It must be easy sitting in an office somewhere, reading a run report for a repeat 9-1-1 caller, with another report stapled to it making the case against sending ALS units to care for intoxicated people. Simply rubber-stamping the same old “change of mental status requires transport to an emergency facility” response on the paperwork that some disgruntled EMS worker submitted after another shift full of the same faces with the same demands is better than depositing it into the circular file, I suppose. Day after day, week after week and year after year, we respond to the same pay phones and street corners for the same intoxicated people. One dies, another joins the party. It’s the circle of life on the streets of Providence.
I’m hoping tomorrow’s report will stand out. It’s about how a guy was struck by an auto in front of the fire station where, 12 minutes prior, the rescue was sent to a pay phone a mile away for a regular who claimed he was intoxicated and wanted detox. It was his third such call in the last 24 hours, his 40th this month and well over his 100th this year. That report might get some attention. Somebody might actually read it and feel the desperation and frustration in the words, the anger barely disguised by formality, and sense the growing disintegration of morale among the people providing emergency medical services at the street level.
But probably not.
It’s a little different sitting in a quiet, safe, warm office, reading about delayed responses and traumatic head injuries and trauma codes, than it is to leave an intoxicated patient at the ER, paperwork half done, and fly toward the radio report of a guy your age fighting for his life while the nearest ALS unit is tied up, and that ALS unit is you, then arriving on scene, 100 yards from the door you left 20 minutes ago to get the same old intoxicated male, and seeing a 20-foot blood trail, and at the end a crowd of horrified people standing safely away from a crumpled form with his head smashed in, his larynx crushed, his teeth lodged down his throat, his eyeballs popped from their sockets, his respirations at 6, his BP crashing and a desperate need to be in the operating room 10 minutes ago. But 10 minutes ago you had “Michael” in the back of the truck—“Michael,” who is pleasant enough and simply doing what we allow him to do. He uses the system to his benefit, as any self-respecting homeless man with nothing else to do would do. The choice of a cold night in the bushes or a warm bed in the ER is an easy one, and salvation a simple phone call away.

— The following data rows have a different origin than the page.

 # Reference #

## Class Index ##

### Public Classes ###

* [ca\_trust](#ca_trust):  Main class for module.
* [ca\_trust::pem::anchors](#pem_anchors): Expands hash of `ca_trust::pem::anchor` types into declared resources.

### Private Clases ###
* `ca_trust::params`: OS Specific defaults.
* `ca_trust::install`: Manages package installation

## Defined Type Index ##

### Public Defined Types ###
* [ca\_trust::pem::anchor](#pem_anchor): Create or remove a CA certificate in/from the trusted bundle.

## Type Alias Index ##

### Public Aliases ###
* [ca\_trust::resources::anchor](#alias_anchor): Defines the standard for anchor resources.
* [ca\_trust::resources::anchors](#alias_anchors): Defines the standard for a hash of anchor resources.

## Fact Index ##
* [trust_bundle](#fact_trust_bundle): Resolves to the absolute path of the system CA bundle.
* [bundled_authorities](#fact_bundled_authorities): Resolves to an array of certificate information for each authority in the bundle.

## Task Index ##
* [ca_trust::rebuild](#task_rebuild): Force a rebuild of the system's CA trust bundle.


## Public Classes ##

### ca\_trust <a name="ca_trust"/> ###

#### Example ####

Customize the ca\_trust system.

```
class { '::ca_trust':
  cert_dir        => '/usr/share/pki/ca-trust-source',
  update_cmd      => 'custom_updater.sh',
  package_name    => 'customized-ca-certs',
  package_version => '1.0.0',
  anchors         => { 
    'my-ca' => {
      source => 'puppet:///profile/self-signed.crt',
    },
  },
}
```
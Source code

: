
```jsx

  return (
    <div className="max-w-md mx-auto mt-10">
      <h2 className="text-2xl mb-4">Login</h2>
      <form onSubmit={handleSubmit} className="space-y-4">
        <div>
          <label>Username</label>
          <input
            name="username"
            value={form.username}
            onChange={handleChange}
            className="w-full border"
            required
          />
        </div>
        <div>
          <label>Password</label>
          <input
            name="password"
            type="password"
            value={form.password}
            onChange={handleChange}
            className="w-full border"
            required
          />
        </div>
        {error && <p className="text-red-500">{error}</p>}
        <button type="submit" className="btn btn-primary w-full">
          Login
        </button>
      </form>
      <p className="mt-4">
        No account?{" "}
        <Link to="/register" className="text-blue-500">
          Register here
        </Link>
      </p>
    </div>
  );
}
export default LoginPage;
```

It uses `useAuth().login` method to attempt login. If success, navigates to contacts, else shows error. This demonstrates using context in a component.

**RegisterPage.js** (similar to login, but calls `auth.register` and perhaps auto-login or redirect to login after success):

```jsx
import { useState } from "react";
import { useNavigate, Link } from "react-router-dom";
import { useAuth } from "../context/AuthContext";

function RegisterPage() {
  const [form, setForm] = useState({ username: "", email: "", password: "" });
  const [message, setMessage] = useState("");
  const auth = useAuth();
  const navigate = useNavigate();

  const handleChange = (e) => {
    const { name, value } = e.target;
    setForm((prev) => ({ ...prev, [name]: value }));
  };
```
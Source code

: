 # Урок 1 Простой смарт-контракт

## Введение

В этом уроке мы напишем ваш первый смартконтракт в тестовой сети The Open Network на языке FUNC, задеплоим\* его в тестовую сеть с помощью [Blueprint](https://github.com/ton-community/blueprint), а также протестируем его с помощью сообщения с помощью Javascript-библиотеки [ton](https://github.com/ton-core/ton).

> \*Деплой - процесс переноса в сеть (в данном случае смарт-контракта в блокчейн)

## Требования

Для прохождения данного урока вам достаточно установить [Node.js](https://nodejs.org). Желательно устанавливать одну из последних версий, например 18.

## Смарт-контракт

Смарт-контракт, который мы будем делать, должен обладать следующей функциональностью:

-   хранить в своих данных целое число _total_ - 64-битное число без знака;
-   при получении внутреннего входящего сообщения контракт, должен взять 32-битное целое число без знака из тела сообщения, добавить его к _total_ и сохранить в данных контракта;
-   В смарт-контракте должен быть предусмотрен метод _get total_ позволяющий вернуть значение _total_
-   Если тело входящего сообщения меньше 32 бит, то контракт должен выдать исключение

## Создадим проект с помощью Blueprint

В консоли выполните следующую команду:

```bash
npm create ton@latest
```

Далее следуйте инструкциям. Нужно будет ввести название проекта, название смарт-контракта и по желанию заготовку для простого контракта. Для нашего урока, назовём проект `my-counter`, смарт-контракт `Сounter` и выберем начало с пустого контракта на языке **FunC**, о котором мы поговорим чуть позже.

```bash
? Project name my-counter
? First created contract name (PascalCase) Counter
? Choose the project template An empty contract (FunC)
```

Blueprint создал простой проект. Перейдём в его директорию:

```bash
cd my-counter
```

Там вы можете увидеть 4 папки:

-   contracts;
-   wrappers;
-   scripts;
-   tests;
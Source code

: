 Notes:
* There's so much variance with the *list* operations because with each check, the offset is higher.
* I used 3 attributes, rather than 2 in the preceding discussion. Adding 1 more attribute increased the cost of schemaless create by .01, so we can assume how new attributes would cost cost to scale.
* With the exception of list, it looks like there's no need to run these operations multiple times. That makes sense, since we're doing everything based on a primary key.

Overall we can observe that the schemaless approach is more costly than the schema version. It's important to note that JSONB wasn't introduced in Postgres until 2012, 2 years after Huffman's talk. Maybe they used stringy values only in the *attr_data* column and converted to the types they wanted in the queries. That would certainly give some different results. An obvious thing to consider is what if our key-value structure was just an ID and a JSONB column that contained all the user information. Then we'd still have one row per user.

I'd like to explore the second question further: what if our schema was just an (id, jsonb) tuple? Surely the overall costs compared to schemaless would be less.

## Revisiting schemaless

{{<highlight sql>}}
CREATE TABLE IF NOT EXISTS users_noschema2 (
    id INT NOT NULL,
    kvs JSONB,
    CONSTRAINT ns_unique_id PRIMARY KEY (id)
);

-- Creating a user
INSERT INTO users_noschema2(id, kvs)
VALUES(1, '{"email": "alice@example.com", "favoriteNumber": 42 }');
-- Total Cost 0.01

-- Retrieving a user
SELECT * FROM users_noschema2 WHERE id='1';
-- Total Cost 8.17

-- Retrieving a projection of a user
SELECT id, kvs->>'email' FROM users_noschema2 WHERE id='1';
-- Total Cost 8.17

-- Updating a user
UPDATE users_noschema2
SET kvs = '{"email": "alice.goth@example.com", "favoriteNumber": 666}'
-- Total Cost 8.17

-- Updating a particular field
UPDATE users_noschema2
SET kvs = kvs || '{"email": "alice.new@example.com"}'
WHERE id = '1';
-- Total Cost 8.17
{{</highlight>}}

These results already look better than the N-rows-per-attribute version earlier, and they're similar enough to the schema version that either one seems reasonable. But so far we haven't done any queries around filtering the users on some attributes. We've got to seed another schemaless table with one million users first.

It’s not easy to wheel the guy who was struck by an auto at 40 mph and is now a trauma code past the homeless guy who uses the system as a means of survival, even though his survival system has in all likelihood cost a different man his life. It’s not easy to watch him sit comfortably on a stretcher in his nice, warm bed for the night and know he doesn’t give a shit because he tells you so every night, and know the report you plan on typing up and sending to headquarters will look nice and pretty, and end up in the pile with all the others trying to make sense of all this.
Perhaps I should send the report I had started in the rescue, the one covered in the victim’s blood and brain matter, and send that one upstairs. Maybe a little reality would sink in. But by then the blood will have dried, the brain matter will mean nothing when the person it once belonged to is far away, and these thoughts will never enter the mind of the person who eventually looks at the report and barely skims it and puts it on the pile with all the rest. Like I said, it’s a little different upstairs.
I tear up the bloody report and start a new one. It looks nice and clean when I’m through, but it says all the same things, and the urgency is gone from my words, the rage that fueled the original tamped down to a mere flicker of what it should be.
Before I put it in the outbox, the tones go off, and I respond to a pay phone for an intoxicated male seeking detox.